If you change the type of the return value, for example by changing a lifetime ('_
), you do change the meaning of the function signature. The function signature defines an API contract that callers must fulfill to call the function, and that the function body must also fulfill in order to compile. You can't call getLongLifeRef(&arg)
because you'll get a borrow check error at the call site if you try to create &'static str
from &arg
. And if you made this change:
// vv vv
fn getLongLifeRef<'a>(arg:&'a str)->&'static str{
return arg
}
The function body would get an error because 'a
isn't known to be 'static
.
More generally, annotation can definitely change the lifetime ('_
) of a reference in some sense. Namely, you can force the type of a reference to have a specific lifetime ('_
).
fn example<'a>() {
// This fails to compile; removing either annotation compiles
let x: &'a str = "some str";
let y: &'static str = x;
}
(Usually you don't need or want such annotations inside function bodies.)

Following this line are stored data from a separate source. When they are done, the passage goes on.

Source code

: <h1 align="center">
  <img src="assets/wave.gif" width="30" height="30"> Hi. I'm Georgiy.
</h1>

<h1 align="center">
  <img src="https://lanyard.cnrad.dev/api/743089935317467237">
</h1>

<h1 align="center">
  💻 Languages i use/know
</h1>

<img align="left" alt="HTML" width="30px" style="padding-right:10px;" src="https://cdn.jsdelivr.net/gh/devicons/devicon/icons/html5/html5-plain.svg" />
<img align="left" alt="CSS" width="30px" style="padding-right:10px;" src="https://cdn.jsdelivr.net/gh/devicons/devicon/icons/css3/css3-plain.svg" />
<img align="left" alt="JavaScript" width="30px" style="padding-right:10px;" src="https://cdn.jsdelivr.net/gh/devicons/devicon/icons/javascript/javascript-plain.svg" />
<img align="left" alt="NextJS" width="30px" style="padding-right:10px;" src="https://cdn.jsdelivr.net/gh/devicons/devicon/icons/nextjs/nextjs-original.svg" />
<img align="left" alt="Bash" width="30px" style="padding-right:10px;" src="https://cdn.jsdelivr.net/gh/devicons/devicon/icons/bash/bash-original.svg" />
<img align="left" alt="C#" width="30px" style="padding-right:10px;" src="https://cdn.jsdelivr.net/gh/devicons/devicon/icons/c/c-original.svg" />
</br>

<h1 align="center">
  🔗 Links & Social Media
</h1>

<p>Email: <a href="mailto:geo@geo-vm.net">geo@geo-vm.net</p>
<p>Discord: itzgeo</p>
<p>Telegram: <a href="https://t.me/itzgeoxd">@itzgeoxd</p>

But if a program compiles before and after you change some lifetime annotations (but nothing else), the liveness scopes of values -- for example, where a String
gets dropped -- does not change.
Maybe this last point is what the quote meant.
Just after the quote, they mention functions, even though they're not in the "function signature" section yet. So let's consider particularly the context of functions which are generic over lifetimes.
fn longest<'a>(x: &'a str, y: &'a str) -> &'a str {
Lifetimes introduced in the signature of a function have an implicit property: they are always at least just longer than the function body, so that they are valid everywhere within the function. This is why you can never borrow a local variable for a lifetime introduced in the signature: every local variable is moved or goes out of scope by the end of the function, and that's incompatible with being borrowed.
The generic lifetimes are also chosen by the caller of the function. Because the caller chooses the lifetimes, the only other things the body of the function can assume about the lifetime come from the annotation and lifetime bounds in the signature. In the signature above, the annotations mean that the lifetimes of the two input types, and that of the output lifetime, are all the same. If you gave the input lifetimes different names, the function body could no longer assume they were the same.
But no matter what the bounds and annotations are, if the lifetimes are introduced by the function, they still must be longer than the function body, and they are still chosen by the caller. The exact annotations don't change that.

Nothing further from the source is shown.